The abortive coup was sparked off at 2 am, according to Ochuka’s own account, shortly after midnight on Sunday, August 1, 1982 at the GADU (Ground Air Defence Unit) base in Embakasi. 

Army top brass told a court martial that the coup plans had been leaked to the authorities at least two weeks before the attempt was made. Other reliable sources confirmed that Air Force servicemen were talking openly about the impending coup long before they staged it.

Sources indicated that both the Military Intelligence and the Kenya Police Special Branch were consulting over the matter, and that they believed they knew when the servicemen would strike. Apparently, those responsible for stopping the coup underrated the actors and firmly believed such a coup would be impossible to execute given the elitism of the Kenya armed forces, only to be caught with their pants down.

A Cabinet minister, G.G. Kariuki, who accompanied President Moi at the ASK Show at the Ruring’u Showground, Nyeri, on July 30, was quoted in the Andrew Morton book, Moi: Making of an African Statesman, as saying that when he looked up during the KAF jets' fly-past, he was comforting himself that the coup plotters had already been rounded up.

The entire machinery of government, including Police Commissioner Ben Gethi, was aware that something was about to happen, and seemed to have taken precautions by deploying the GSU Companies from their scattered bases in the republic to within the city of Nairobi and its periphery, under the guise of undertaking refresher courses as they waited for the moment of truth.

Members of the national security and the defence forces swung into action as the first reports of the coup emerged. Nevertheless, reinforcements had to be brought in to counter the insurgents. The military units which were in Kacheliba in northern Kenya for a joint military exercise with the Kenya Air Force during the period ending the weekend of July 31, were rushed to Nairobi to capture the Eastleigh Base as the coup was in progress.

Ironically, the Kenya Air Force men who had returned to Eastleigh Base from the military exercise during the afternoon and night of Saturday, driving down the Nanyuki/Nairobi highway, had decorated their vehicles with green twigs and were in obviously high spirits. Their jubilation heralded the pending coup attempt. 

It was not an easy task for the Kenya army battalions to capture the Eastleigh Base, the nerve centre of the "people’s redemption council," who were using its sophisticated communications network to direct and organise the rebel forces in the city and at Nanyuki air base. Their other command post was in a house on Ngong Road, one officer who was in this operation later said.

The army authorities at the DOD command post ordered the rebel soldiers to surrender in the early afternoon of the coup after the recapture of the VoK and other installations from the rebel forces.

But the rebels at Eastleigh Base merely taunted the army over the radio, calling them toothless bulldogs. Thereupon, Sawe ordered the Eastleigh base communications centre destroyed to cut the rebels' communications lines and ordered one of the GADU helicopters sent out to bomb it. The copter-launched missiles scored direct hits on the centre, sending the rebels inside fleeing with their clothes ablaze.

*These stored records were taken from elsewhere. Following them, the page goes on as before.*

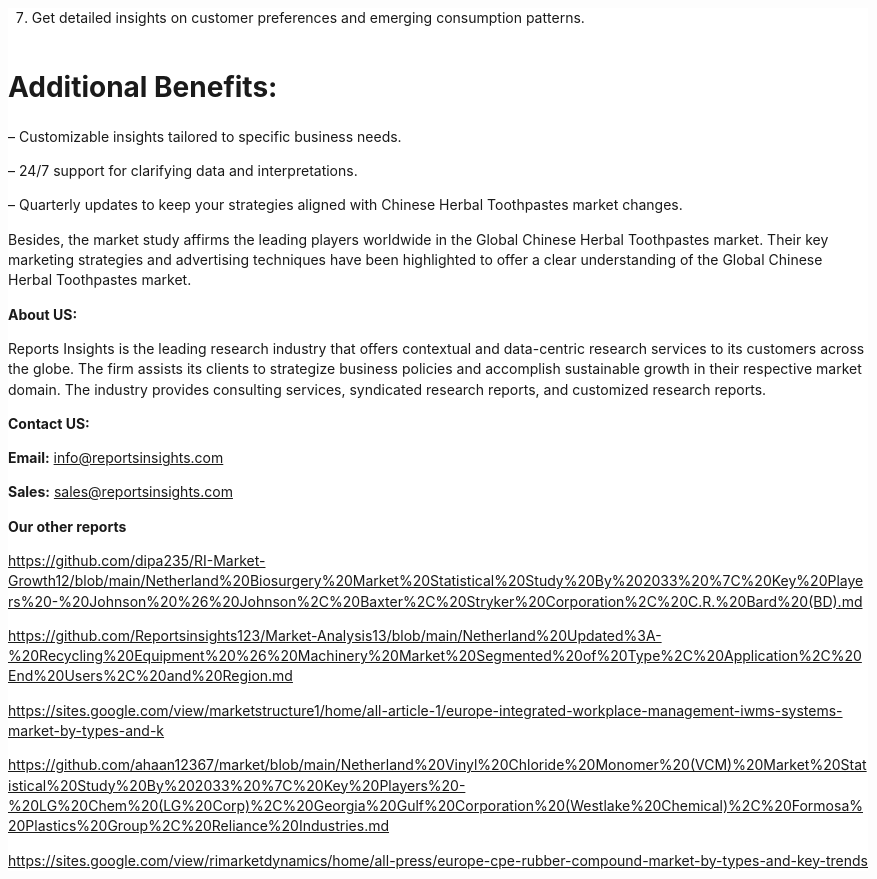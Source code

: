 7. Get detailed insights on customer preferences and emerging consumption patterns.

# <strong>Additional Benefits:</strong>

– Customizable insights tailored to specific business needs.

– 24/7 support for clarifying data and interpretations.

– Quarterly updates to keep your strategies aligned with Chinese Herbal Toothpastes market changes.

Besides, the market study affirms the leading players worldwide in the Global Chinese Herbal Toothpastes market. Their key marketing strategies and advertising techniques have been highlighted to offer a clear understanding of the Global Chinese Herbal Toothpastes market.

<strong><strong>About US</strong>:</strong>

Reports Insights is the leading research industry that offers contextual and data-centric research services to its customers across the globe. The firm assists its clients to strategize business policies and accomplish sustainable growth in their respective market domain. The industry provides consulting services, syndicated research reports, and customized research reports.

<strong>Contact US:</strong>

<p class=><b>Email:</b> <a href=mailto:info@reportsinsights.com>info@reportsinsights.com</a></p>
<p class=><b>Sales:</b> <a href=mailto:sales@reportsinsights.com>sales@reportsinsights.com</a></p>

<strong>Our other reports</strong>

<a href=https://github.com/dipa235/RI-Market-Growth12/blob/main/Netherland%20Biosurgery%20Market%20Statistical%20Study%20By%202033%20%7C%20Key%20Players%20-%20Johnson%20%26%20Johnson%2C%20Baxter%2C%20Stryker%20Corporation%2C%20C.R.%20Bard%20(BD).md>https://github.com/dipa235/RI-Market-Growth12/blob/main/Netherland%20Biosurgery%20Market%20Statistical%20Study%20By%202033%20%7C%20Key%20Players%20-%20Johnson%20%26%20Johnson%2C%20Baxter%2C%20Stryker%20Corporation%2C%20C.R.%20Bard%20(BD).md</a>

<a href=https://github.com/Reportsinsights123/Market-Analysis13/blob/main/Netherland%20Updated%3A-%20Recycling%20Equipment%20%26%20Machinery%20Market%20Segmented%20of%20Type%2C%20Application%2C%20End%20Users%2C%20and%20Region.md>https://github.com/Reportsinsights123/Market-Analysis13/blob/main/Netherland%20Updated%3A-%20Recycling%20Equipment%20%26%20Machinery%20Market%20Segmented%20of%20Type%2C%20Application%2C%20End%20Users%2C%20and%20Region.md</a>

<a href=https://sites.google.com/view/marketstructure1/home/all-article-1/europe-integrated-workplace-management-iwms-systems-market-by-types-and-k>https://sites.google.com/view/marketstructure1/home/all-article-1/europe-integrated-workplace-management-iwms-systems-market-by-types-and-k</a>

<a href=https://github.com/ahaan12367/market/blob/main/Netherland%20Vinyl%20Chloride%20Monomer%20(VCM)%20Market%20Statistical%20Study%20By%202033%20%7C%20Key%20Players%20-%20LG%20Chem%20(LG%20Corp)%2C%20Georgia%20Gulf%20Corporation%20(Westlake%20Chemical)%2C%20Formosa%20Plastics%20Group%2C%20Reliance%20Industries.md>https://github.com/ahaan12367/market/blob/main/Netherland%20Vinyl%20Chloride%20Monomer%20(VCM)%20Market%20Statistical%20Study%20By%202033%20%7C%20Key%20Players%20-%20LG%20Chem%20(LG%20Corp)%2C%20Georgia%20Gulf%20Corporation%20(Westlake%20Chemical)%2C%20Formosa%20Plastics%20Group%2C%20Reliance%20Industries.md</a>

<a href=https://sites.google.com/view/rimarketdynamics/home/all-press/europe-cpe-rubber-compound-market-by-types-and-key-trends>https://sites.google.com/view/rimarketdynamics/home/all-press/europe-cpe-rubber-compound-market-by-types-and-key-trends</a>
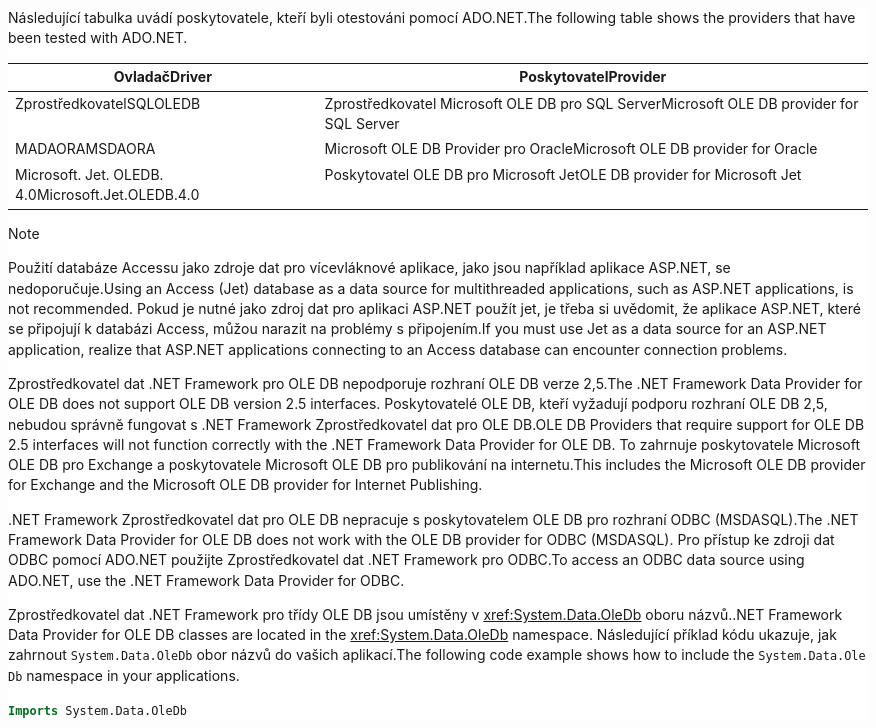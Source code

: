  <span data-ttu-id="3d4c9-177">Následující tabulka uvádí poskytovatele, kteří byli otestováni pomocí ADO.NET.</span><span class="sxs-lookup"><span data-stu-id="3d4c9-177">The following table shows the providers that have been tested with ADO.NET.</span></span>  
  
|<span data-ttu-id="3d4c9-178">Ovladač</span><span class="sxs-lookup"><span data-stu-id="3d4c9-178">Driver</span></span>|<span data-ttu-id="3d4c9-179">Poskytovatel</span><span class="sxs-lookup"><span data-stu-id="3d4c9-179">Provider</span></span>|  
|------------|--------------|  
|<span data-ttu-id="3d4c9-180">Zprostředkovatel</span><span class="sxs-lookup"><span data-stu-id="3d4c9-180">SQLOLEDB</span></span>|<span data-ttu-id="3d4c9-181">Zprostředkovatel Microsoft OLE DB pro SQL Server</span><span class="sxs-lookup"><span data-stu-id="3d4c9-181">Microsoft OLE DB provider for SQL Server</span></span>|  
|<span data-ttu-id="3d4c9-182">MADAORA</span><span class="sxs-lookup"><span data-stu-id="3d4c9-182">MSDAORA</span></span>|<span data-ttu-id="3d4c9-183">Microsoft OLE DB Provider pro Oracle</span><span class="sxs-lookup"><span data-stu-id="3d4c9-183">Microsoft OLE DB provider for Oracle</span></span>|  
|<span data-ttu-id="3d4c9-184">Microsoft. Jet. OLEDB. 4.0</span><span class="sxs-lookup"><span data-stu-id="3d4c9-184">Microsoft.Jet.OLEDB.4.0</span></span>|<span data-ttu-id="3d4c9-185">Poskytovatel OLE DB pro Microsoft Jet</span><span class="sxs-lookup"><span data-stu-id="3d4c9-185">OLE DB provider for Microsoft Jet</span></span>|  
  
> [!NOTE]
> <span data-ttu-id="3d4c9-186">Použití databáze Accessu jako zdroje dat pro vícevláknové aplikace, jako jsou například aplikace ASP.NET, se nedoporučuje.</span><span class="sxs-lookup"><span data-stu-id="3d4c9-186">Using an Access (Jet) database as a data source for multithreaded applications, such as ASP.NET applications, is not recommended.</span></span> <span data-ttu-id="3d4c9-187">Pokud je nutné jako zdroj dat pro aplikaci ASP.NET použít jet, je třeba si uvědomit, že aplikace ASP.NET, které se připojují k databázi Access, můžou narazit na problémy s připojením.</span><span class="sxs-lookup"><span data-stu-id="3d4c9-187">If you must use Jet as a data source for an ASP.NET application, realize that ASP.NET applications connecting to an Access database can encounter connection problems.</span></span>  
  
 <span data-ttu-id="3d4c9-188">Zprostředkovatel dat .NET Framework pro OLE DB nepodporuje rozhraní OLE DB verze 2,5.</span><span class="sxs-lookup"><span data-stu-id="3d4c9-188">The .NET Framework Data Provider for OLE DB does not support OLE DB version 2.5 interfaces.</span></span> <span data-ttu-id="3d4c9-189">Poskytovatelé OLE DB, kteří vyžadují podporu rozhraní OLE DB 2,5, nebudou správně fungovat s .NET Framework Zprostředkovatel dat pro OLE DB.</span><span class="sxs-lookup"><span data-stu-id="3d4c9-189">OLE DB Providers that require support for OLE DB 2.5 interfaces will not function correctly with the .NET Framework Data Provider for OLE DB.</span></span> <span data-ttu-id="3d4c9-190">To zahrnuje poskytovatele Microsoft OLE DB pro Exchange a poskytovatele Microsoft OLE DB pro publikování na internetu.</span><span class="sxs-lookup"><span data-stu-id="3d4c9-190">This includes the Microsoft OLE DB provider for Exchange and the Microsoft OLE DB provider for Internet Publishing.</span></span>  
  
 <span data-ttu-id="3d4c9-191">.NET Framework Zprostředkovatel dat pro OLE DB nepracuje s poskytovatelem OLE DB pro rozhraní ODBC (MSDASQL).</span><span class="sxs-lookup"><span data-stu-id="3d4c9-191">The .NET Framework Data Provider for OLE DB does not work with the OLE DB provider for ODBC (MSDASQL).</span></span> <span data-ttu-id="3d4c9-192">Pro přístup ke zdroji dat ODBC pomocí ADO.NET použijte Zprostředkovatel dat .NET Framework pro ODBC.</span><span class="sxs-lookup"><span data-stu-id="3d4c9-192">To access an ODBC data source using ADO.NET, use the .NET Framework Data Provider for ODBC.</span></span>  
  
 <span data-ttu-id="3d4c9-193">Zprostředkovatel dat .NET Framework pro třídy OLE DB jsou umístěny v <xref:System.Data.OleDb> oboru názvů.</span><span class="sxs-lookup"><span data-stu-id="3d4c9-193">.NET Framework Data Provider for OLE DB classes are located in the <xref:System.Data.OleDb> namespace.</span></span> <span data-ttu-id="3d4c9-194">Následující příklad kódu ukazuje, jak zahrnout `System.Data.OleDb` obor názvů do vašich aplikací.</span><span class="sxs-lookup"><span data-stu-id="3d4c9-194">The following code example shows how to include the `System.Data.OleDb` namespace in your applications.</span></span>  
  
```vb  
Imports System.Data.OleDb  
```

"Some of them dashed to their houses and came out immediately with white bedsheets tied to long sticks to signal that they were surrendering. Then the armed forces moved in and rounded them up," recalled a senior officer who was involved in the operation. It was at this juncture that Ochuka and one of his lieutenants fled to Dar es Salaam to evade capture. 

Another group of the army men moved on the Ngong Road command post, set up in a civilian dwelling, and rounded up those found inside.

Observers in the armed forces were quick to comment that the situation would have been completely different had the officers backed the coup plot.

Those forced to fly jets loaded with bombs with instructions to drop them on State House, JKIA, Parliament Buildings, the president’s home at Kabarak, instead performing complicated manoeuvres in mid-air, disorienting the gunmen guarding them in the cockpit, and ended up dropping the bombs on the Mt Kenya or Aberdares forests.

The officers then assured the servicemen they had bombed all the targets as directed.